(Extracted entries begins)
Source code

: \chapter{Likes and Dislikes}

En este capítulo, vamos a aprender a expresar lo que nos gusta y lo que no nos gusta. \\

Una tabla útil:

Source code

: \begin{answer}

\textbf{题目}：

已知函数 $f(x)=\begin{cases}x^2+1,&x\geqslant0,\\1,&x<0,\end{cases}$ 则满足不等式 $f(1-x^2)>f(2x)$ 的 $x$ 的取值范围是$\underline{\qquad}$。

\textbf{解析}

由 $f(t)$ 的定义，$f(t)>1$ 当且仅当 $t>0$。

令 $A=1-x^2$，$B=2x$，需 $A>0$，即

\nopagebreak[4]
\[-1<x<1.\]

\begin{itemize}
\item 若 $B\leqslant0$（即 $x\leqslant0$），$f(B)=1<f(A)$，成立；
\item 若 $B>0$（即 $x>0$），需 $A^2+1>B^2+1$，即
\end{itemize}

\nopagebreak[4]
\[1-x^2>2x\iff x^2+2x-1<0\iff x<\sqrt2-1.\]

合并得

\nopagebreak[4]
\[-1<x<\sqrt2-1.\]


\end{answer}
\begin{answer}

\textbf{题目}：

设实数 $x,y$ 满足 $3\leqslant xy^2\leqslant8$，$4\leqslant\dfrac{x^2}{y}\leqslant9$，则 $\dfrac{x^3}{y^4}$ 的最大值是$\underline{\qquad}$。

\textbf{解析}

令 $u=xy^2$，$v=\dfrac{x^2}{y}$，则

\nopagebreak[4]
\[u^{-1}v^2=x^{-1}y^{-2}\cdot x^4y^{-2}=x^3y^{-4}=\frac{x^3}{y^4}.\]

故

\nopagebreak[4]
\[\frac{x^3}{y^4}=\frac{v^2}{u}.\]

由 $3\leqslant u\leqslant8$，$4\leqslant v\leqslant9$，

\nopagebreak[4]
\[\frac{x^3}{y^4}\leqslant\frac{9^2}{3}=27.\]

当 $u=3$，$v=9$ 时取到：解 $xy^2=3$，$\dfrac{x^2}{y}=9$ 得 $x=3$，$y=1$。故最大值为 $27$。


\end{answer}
(Extracted entries ends)
### Exercise description
Provide an exact transcript of the lines from the one that holds "En este capítulo, vamos" through the final line of the data above.

### Exercise solution
En este capítulo, vamos a aprender a expresar lo que nos gusta y lo que no nos gusta. \\

Una tabla útil:

Source code

: \begin{answer}

\textbf{题目}：

已知函数 $f(x)=\begin{cases}x^2+1,&x\geqslant0,\\1,&x<0,\end{cases}$ 则满足不等式 $f(1-x^2)>f(2x)$ 的 $x$ 的取值范围是$\underline{\qquad}$。

\textbf{解析}

由 $f(t)$ 的定义，$f(t)>1$ 当且仅当 $t>0$。

令 $A=1-x^2$，$B=2x$，需 $A>0$，即

\nopagebreak[4]
\[-1<x<1.\]

\begin{itemize}
\item 若 $B\leqslant0$（即 $x\leqslant0$），$f(B)=1<f(A)$，成立；
\item 若 $B>0$（即 $x>0$），需 $A^2+1>B^2+1$，即
\end{itemize}

\nopagebreak[4]
\[1-x^2>2x\iff x^2+2x-1<0\iff x<\sqrt2-1.\]

合并得

\nopagebreak[4]
\[-1<x<\sqrt2-1.\]


\end{answer}
\begin{answer}

\textbf{题目}：

设实数 $x,y$ 满足 $3\leqslant xy^2\leqslant8$，$4\leqslant\dfrac{x^2}{y}\leqslant9$，则 $\dfrac{x^3}{y^4}$ 的最大值是$\underline{\qquad}$。

\textbf{解析}

令 $u=xy^2$，$v=\dfrac{x^2}{y}$，则

\nopagebreak[4]
\[u^{-1}v^2=x^{-1}y^{-2}\cdot x^4y^{-2}=x^3y^{-4}=\frac{x^3}{y^4}.\]

故

\nopagebreak[4]
\[\frac{x^3}{y^4}=\frac{v^2}{u}.\]

由 $3\leqslant u\leqslant8$，$4\leqslant v\leqslant9$，

\nopagebreak[4]
\[\frac{x^3}{y^4}\leqslant\frac{9^2}{3}=27.\]

当 $u=3$，$v=9$ 时取到：解 $xy^2=3$，$\dfrac{x^2}{y}=9$ 得 $x=3$，$y=1$。故最大值为 $27$。


\end{answer}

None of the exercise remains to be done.